Problem statement: Emit only the lines from the line containing "fits to the" through the last line of the entries, unchanged.

-------- Records shown

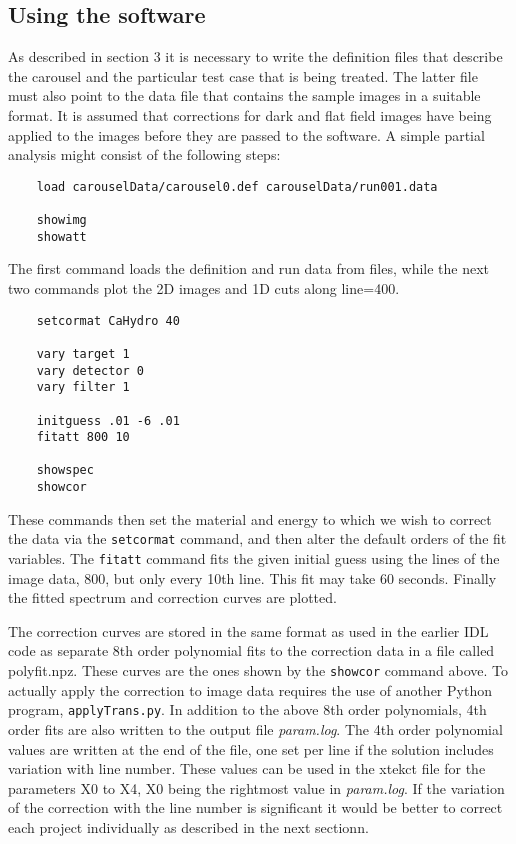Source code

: \documentclass[a4paper,12pt]{article}
\begin{document}
\subsection{Using the software}

As described in section 3 it is necessary to write the definition files that describe the carousel and the particular
test case that is being treated.
The latter file must also point to the data file that contains the sample images in a suitable format.
It is assumed that corrections for dark and flat field images have being applied to the images before they are
passed to the software.
A simple partial analysis might consist of the following steps:
\begin{verbatim}
    load carouselData/carousel0.def carouselData/run001.data

    showimg
    showatt
\end{verbatim}
The first command loads the definition and run data from files, while the next two commands
plot the 2D images and 1D cuts along line=400.

\begin{verbatim}
    setcormat CaHydro 40

    vary target 1
    vary detector 0
    vary filter 1

    initguess .01 -6 .01
    fitatt 800 10

    showspec
    showcor
\end{verbatim}
These commands then set the material and energy to which we wish to correct the data via the \texttt{setcormat}
command, and then alter the default orders of the fit variables.
The \texttt{fitatt} command fits the given initial guess using the lines of the image data, 800, but only every
10th line.
This fit may take 60 seconds. Finally the fitted spectrum and correction curves are plotted.

The correction curves are stored in the same format as used in the earlier IDL code as separate 8th order polynomial
fits to the correction data in a file called polyfit.npz.
These curves are the ones shown by the \texttt{showcor} command above.
To actually apply the correction to image data requires the use of another Python program, \texttt{applyTrans.py}.
In addition to the above 8th order polynomials, 4th order fits are also written to the
output file \textit{param.log}.
The 4th order polynomial values are written at the end of the file, one set per line if the solution includes
variation with line number.
These values can be used in the xtekct file for the parameters X0 to X4, X0 being the rightmost value in
\textit{param.log}.
If the variation of the correction with the line number is significant it would be better to correct
each project individually as described in the next sectionn.
\end{document}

----------------

Solution for this task:
fits to the correction data in a file called polyfit.npz.
These curves are the ones shown by the \texttt{showcor} command above.
To actually apply the correction to image data requires the use of another Python program, \texttt{applyTrans.py}.
In addition to the above 8th order polynomials, 4th order fits are also written to the
output file \textit{param.log}.
The 4th order polynomial values are written at the end of the file, one set per line if the solution includes
variation with line number.
These values can be used in the xtekct file for the parameters X0 to X4, X0 being the rightmost value in
\textit{param.log}.
If the variation of the correction with the line number is significant it would be better to correct
each project individually as described in the next sectionn.
\end{document}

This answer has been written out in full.